Japan’s largest crypto exchange, bitFlyer, was given an order by Japan’s Financial Services Agency to suspend the creation of new accounts while it makes improvements, especially in its measures to stop money laundering and terrorist financing.
bitFlyer said in a statement: “Our management and all employees are united in our understanding of how serious these issues are, as well as how serious we are in responding to them going forward.
“In order to maximise our efforts towards building a suitable service and improving on the issues identified, we have temporarily suspended account creation for new customers of our own volition.”

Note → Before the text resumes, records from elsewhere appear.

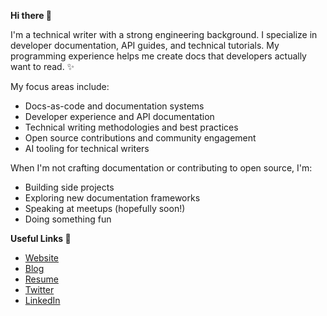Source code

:**Hi there 👋**

I'm a technical writer with a strong engineering background. I specialize in developer documentation, API guides, and technical tutorials. My programming experience helps me create docs that developers actually want to read. ✨

My focus areas include:
* Docs-as-code and documentation systems
* Developer experience and API documentation
* Technical writing methodologies and best practices
* Open source contributions and community engagement
* AI tooling for technical writers

When I'm not crafting documentation or contributing to open source, I'm:
* Building side projects
* Exploring new documentation frameworks
* Speaking at meetups (hopefully soon!)
* Doing something fun

**Useful Links 🌻**
* [Website](https://samuel-umoren-documentation-engineer.vercel.app/)
* [Blog](https://beyondcode.hashnode.dev)
* [Resume](https://bit.ly/samueltechwriting)
* [Twitter](https://x.com/saameeey)
* [LinkedIn](https://linkedin.com/in/umoren)
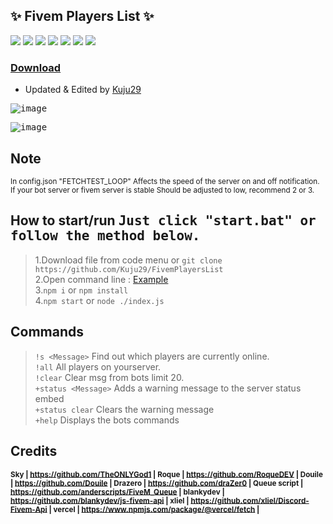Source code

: ## ✨ Fivem Players List ✨
[![](https://img.shields.io/github/languages/code-size/Kuju29/FivemPlayersList)](https://github.com/Kuju29/FivemPlayersList)
[![](https://img.shields.io/badge/discord.js-v12.5.3-brightgreen)](https://github.com/Kuju29/FivemPlayersList/)
[![](https://img.shields.io/node/v/bot)](https://github.com/Kuju29/FivemPlayersList/)
[![](https://img.shields.io/maintenance/yes/2022)](https://github.com/Kuju29/FivemPlayersList/)
[![](https://img.shields.io/github/issues/Kuju29/FivemPlayersList)](https://github.com/Kuju29/FivemPlayersList/)
[![](https://img.shields.io/github/languages/count/Kuju29/FivemPlayersList)](https://github.com/Kuju29/FivemPlayersList/)
[![](https://img.shields.io/github/languages/top/Kuju29/FivemPlayersList)](https://github.com/Kuju29/FivemPlayersList/)

### [Download](https://github.com/Kuju29/FivemPlayersList/archive/refs/heads/main.zip)
  
- Updated & Edited by [Kuju29](https://github.com/Kuju29)</sub>

<kbd> ![image](https://user-images.githubusercontent.com/22098092/165664830-ef78dc7d-aa21-432f-877d-0c1784a0783c.png)

<kbd> ![image](https://user-images.githubusercontent.com/22098092/171444111-48e2eec6-190b-49dd-a514-f5fe784ec1fe.png)


## Note  
<sub>In config.json "FETCHTEST_LOOP" Affects the speed of the server on and off notification. If your bot server or fivem server is stable Should be adjusted to low, recommend 2 or 3.</sub>

  
## How to start/run <kbd>**Just click "start.bat" or follow the method below.**

  
> 1.Download file from code menu or `git clone https://github.com/Kuju29/FivemPlayersList`\
> 2.Open command line : [Example](https://user-images.githubusercontent.com/22098092/165669382-26958438-b58a-4bb7-90a9-bd7ce55f7210.png)\
> 3.`npm i` or `npm install`\
> 4.`npm start` or `node ./index.js`

  
## Commands

> `!s <Message>`  Find out which players are currently online. \
> `!all`  All players on yourserver. \
> `!clear`  Clear msg from bots limit 20.  \
> `+status <Message>`  Adds a warning message to the server status embed  \
> `+status clear`  Clears the warning message\
> `+help`  Displays the bots commands

    
## Credits
**<sub>Sky | https://github.com/TheONLYGod1 | 
Roque | https://github.com/RoqueDEV | 
Douile | https://github.com/Douile | 
Drazero | https://github.com/draZer0 | 
Queue script | https://github.com/anderscripts/FiveM_Queue | 
blankydev | https://github.com/blankydev/js-fivem-api | 
xliel | https://github.com/xliel/Discord-Fivem-Api | 
vercel | https://www.npmjs.com/package/@vercel/fetch |</sub>**
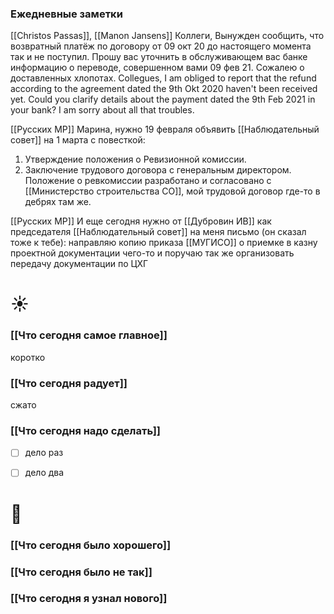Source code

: ### Ежедневные заметки
[[Christos Passas]], [[Manon Jansens]]
Коллеги,
Вынужден сообщить, что возвратный платёж по договору от 09 окт 20 до настоящего момента так и не поступил. Прошу вас уточнить в обслуживающем  вас банке информацию о переводе, совершенном вами 09 фев 21. Сожалею о доставленных хлопотах.
Collegues,
I am obliged to report that the refund according to the agreement dated the 9th Okt 2020 haven't been received yet. Could you clarify details  about the payment dated the 9th Feb 2021 in your bank? 
I am sorry about all that troubles.



[[Русских МР]]
Марина, нужно 19 февраля объявить [[Наблюдательный совет]] на 1 марта с повесткой:
1. Утверждение положения о Ревизионной комиссии.
2. Заключение трудового договора с генеральным директором.
Положение о ревкомиссии разработано и согласовано с [[Министерство строительства СО]], мой трудовой договор где-то в дебрях там же.

[[Русских МР]]
И еще сегодня нужно от [[Дубровин ИВ]] как председателя [[Наблюдательный совет]] на меня письмо (он сказал тоже к тебе): направляю копию приказа [[МУГИСО]] о приемке в казну проектной документации чего-то и поручаю так же организовать передачу документации по ЦХГ

# ☀️
### [[Что сегодня самое главное]]
коротко

### [[Что сегодня радует]]
сжато

### [[Что сегодня надо сделать]]
- [ ] дело раз
- [ ] дело два



# 🌙 
### [[Что сегодня было хорошего]]


### [[Что сегодня было не так]]


### [[Что сегодня я узнал нового]]
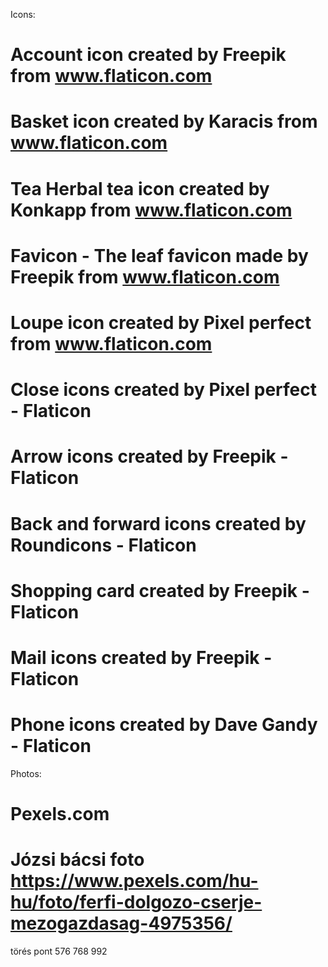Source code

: Icons:

# Account icon created by Freepik from www.flaticon.com
# Basket icon created by Karacis from www.flaticon.com
# Tea Herbal tea icon created by Konkapp from www.flaticon.com
# Favicon - The leaf favicon made by Freepik from www.flaticon.com
# Loupe icon created by Pixel perfect from www.flaticon.com
# Close icons created by Pixel perfect - Flaticon
# Arrow icons created by Freepik - Flaticon
# Back and forward icons created by Roundicons - Flaticon
# Shopping card created by Freepik - Flaticon
# Mail icons created by Freepik - Flaticon
# Phone icons created by Dave Gandy - Flaticon

Photos:

# Pexels.com
# Józsi bácsi foto https://www.pexels.com/hu-hu/foto/ferfi-dolgozo-cserje-mezogazdasag-4975356/

törés pont 576 768 992

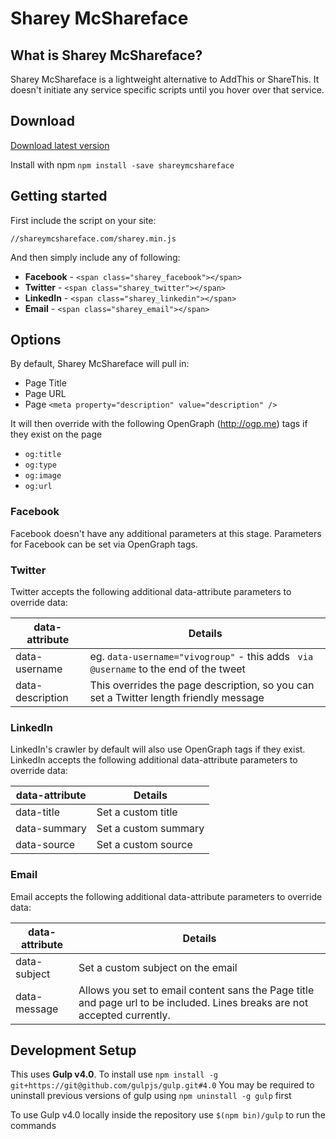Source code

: # Sharey McShareface

## What is Sharey McShareface?

Sharey McShareface is a lightweight alternative to AddThis or ShareThis. It doesn't initiate any service specific scripts until you hover over that service.

## Download

[Download latest version](https://raw.githubusercontent.com/bawpcwpn/shareymcshareface/master/dist/js/sharey.min.js)

Install with npm
`npm install -save shareymcshareface`

## Getting started

First include the script on your site:

`//shareymcshareface.com/sharey.min.js`

And then simply include any of following:

* **Facebook** - `<span class="sharey_facebook"></span>`
* **Twitter** - `<span class="sharey_twitter"></span>`
* **LinkedIn** - `<span class="sharey_linkedin"></span>`
* **Email** - `<span class="sharey_email"></span>`



## Options

By default, Sharey McShareface will pull in:  

* Page Title
* Page URL
* Page `<meta property="description" value="description" />`  

It will then override with the following OpenGraph (http://ogp.me) tags if they exist on the page

* `og:title`
* `og:type`
* `og:image`
* `og:url`

### Facebook

Facebook doesn't have any additional parameters at this stage. Parameters for Facebook can be set via OpenGraph tags.

### Twitter

Twitter accepts the following additional data-attribute parameters to override data:

| data-attribute  | Details |
|-----------------|---------|
| data-username | eg. `data-username="vivogroup"` - this adds ` via @username` to the end of the tweet |
| data-description  | This overrides the page description, so you can set a Twitter length friendly message | 

### LinkedIn

LinkedIn's crawler by default will also use OpenGraph tags if they exist.
LinkedIn accepts the following additional data-attribute parameters to override data:

| data-attribute  | Details |
|-----------------|---------|
| data-title | Set a custom title |
| data-summary  | Set a custom summary | 
| data-source  | Set a custom source | 

### Email

Email accepts the following additional data-attribute parameters to override data:

| data-attribute  | Details |
|-----------------|---------|
| data-subject | Set a custom subject on the email |
| data-message  | Allows you set to email content sans the Page title and page url to be included. Lines breaks are not accepted currently. | 

## Development Setup

This uses **Gulp v4.0**.
To install use
`npm install -g git+https://git@github.com/gulpjs/gulp.git#4.0`
You may be required to uninstall previous versions of gulp using `npm uninstall -g gulp` first

To use Gulp v4.0 locally inside the repository use `$(npm bin)/gulp` to run the commands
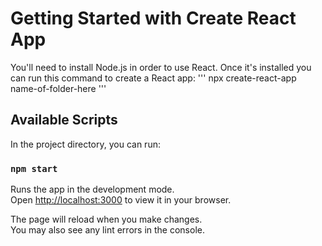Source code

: # Getting Started with Create React App

You'll need to install Node.js in order to use React. Once it's installed you can run this command to create a React app:
'''
npx create-react-app name-of-folder-here
'''

## Available Scripts

In the project directory, you can run:

### `npm start`

Runs the app in the development mode.\
Open [http://localhost:3000](http://localhost:3000) to view it in your browser.

The page will reload when you make changes.\
You may also see any lint errors in the console.
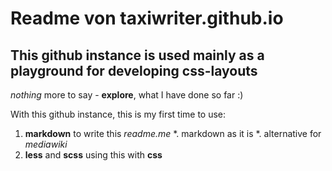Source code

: # Readme von taxiwriter.github.io
## This github instance is used mainly as a playground for developing css-layouts

*nothing* more to say - **explore**, what I have done so far :)

With this github instance, this is my first time to use:
1. **markdown** to write this *readme.me*
  *. markdown as it is
  *. alternative for *mediawiki*
2. **less** and **scss** using this with **css**
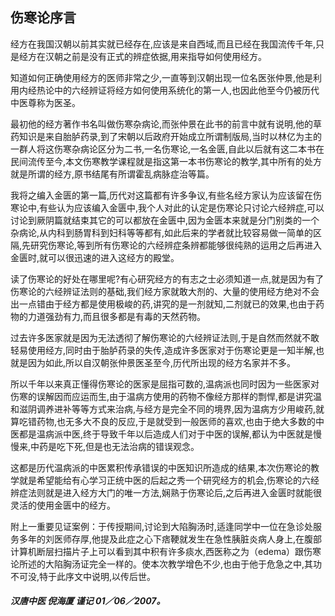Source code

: ## 伤寒论序言

经方在我国汉朝以前其实就已经存在,应该是来自西域,而且已经在我国流传千年,只是经方在汉朝之前是没有正式的辨症依据,用来指导如何使用经方。

知道如何正确使用经方的医师非常之少,一直等到汉朝出现一位名医张仲景,他是利用内经热论中的六经辨证将经方如何使用系统化的第一人,也因此他至今仍被历代中医尊称为医圣。

最初他的经方著作书名叫做伤寒杂病论,而张仲景在此书的前言中就有说明,他的草药知识是来自胎胪药录,到了宋朝以后政府开始成立所谓制版局,当时以林亿为主的一群人将这伤寒杂病论区分为二书,一名伤寒论,一名金匮,自此以后就有这二本书在民间流传至今,本文伤寒教学课程就是指这第一本书伤寒论的教学,其中所有的处方就是所谓的经方,原书结尾有所谓霍乱病脉症治等篇。

我将之编入金匮的第一篇,历代对这篇都有许多争议,有些名经方家认为应该留在伤寒论中,有些认为应该编入金匮中,我个人对此的认定是伤寒论只讨论六经辨症,可以讨论到厥阴篇就结束其它的可以都放在金匮中,因为金匮本来就是分门别类的一个杂病论,从内科到肠胃科到妇科等等都有,如此后来的学者就比较容易做一简单的区隔,先研究伤寒论,等到所有伤寒论的六经辨症条辨都能够很纯熟的运用之后再进入金匮时,就可以很迅速的进入这经方的殿堂。

读了伤寒论的好处在哪里呢?有心研究经方的有志之士必须知道一点,就是因为有了伤寒论的六经辨证法则的基础,我们经方家就敢大剂的、大量的使用经方绝对不会出一点错由于经方都是使用极峻的药,讲究的是一剂就知,二剂就已的效果,也由于药物的力道强劲有力,而且很多都是有毒的天然药物。

过去许多医家就是因为无法透彻了解伤寒论的六经辨证法则,于是自然而然就不敢轻易使用经方,同时由于胎胪药录的失传,造成许多医家对于伤寒论更是一知半解,也就是因为如此,所以自汉朝张仲景医圣至今,历代所出现的经方名家并不多。

所以千年以来真正懂得伤寒论的医家是屈指可数的,温病派也同时因为一些医家对伤寒的误解因而应运而生,由于温病方使用的药物不像经方那样的剽悍,都是讲究温和滋阴调养进补等等方式来治病,与经方是完全不同的境界,因为温病方少用峻药,就算吃错药物,也无多大不良的反应,于是就受到一般医师的喜欢,也由于绝大多数的中医都是温病派中医,终于导致千年以后造成人们对于中医的误解,都认为中医就是慢慢来,中药是吃下死,但是也无法治病的错误观念。

这都是历代温病派的中医累积传承错误的中医知识所造成的结果,本次伤寒论的教学就是希望能给有心学习正统中医的后起之秀一个研究经方的机会,伤寒论的六经辨症法则就是进入经方大门的唯一方法,娴熟于伤寒论后,之后再进入金匮时就能很灵活的使用金匮中的经方。



附上一重要见证案例：于传授期间,讨论到大陷胸汤时,适逢同学中一位在急诊处服务多年的刘医师存厚,他提及此症之心下痞鞕就发生在急性胰脏炎病人身上,在腹部计算机断层扫描片子上可以看到其中积有许多痰水,西医称之为（edema）跟伤寒论所述的大陷胸汤证完全一样的。使本次教学增色不少,也由于他于危急之中,其功不可没,特于此序文中说明,以传后世。

##### 汉唐中医 倪海厦 谨记 01／06／2007。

The price tumble follows a warning by a rival cryptocurrency product designer who told investors to only put money into bitcoin that they would be willing to lose.
At the time of writing the price of bitcoin is $6,157.08 which equates to an 8.34 percent drop since yesterday.
Cassius Kiani, a Product Designer and Partner at AtlasNeue, said: “There are a lot of actors here who have bought huge amounts of Bitcoin and they do not know where they have got them from.
“If speculation is going up and people want to buy then there is no circulation, so what is in circulation is finite.
“People turn around and bid more and more and more.
“It is going to be really interesting to see where all the cryptocurrency markets are at around August, that seems to be when things really start to take off.
“In my opinion bitcoin will hit the highs of last year but hedge your risk because fundamentally if you are banking on spending £5,500 on a single bitcoin and you are expecting it to hit £15,000, ask yourself what would happen if it hits zero.
“Do some research, understand what you are doing, don’t just do it because someone else is doing it because although that is what drives the height, do not count on that.”
It follows the seizure by Chinese police of more than 200 computers used to mine the cryptocurrencies bitcoin and ethereum after a man tried to swindle the electricity company to avoid the bills he faced to power his operation, the Xinhua news agency reported on Friday.
A suspect surnamed Ma had allegedly stolen 150,000 KW hours of electricity in more than a month, the news agency reported.
Ma was quoted as telling police in Anhui province he had bought the computers in April but was shocked to learn that his daily power bill was more than 6,000 yuan ($924).
Police uncovered his scam when they found the electricity metre for the suspected cryptocurrency mining operation had been short-circuited, “which was likely an attempt to dodge the power bill”.
China was home to the majority of cryptocurrency mining operations before Beijing last year began to discourage it as part of a larger crackdown on bitcoin and other cryptocurrencies.
It is unclear how much of mining activity has moved offshore or been shut down.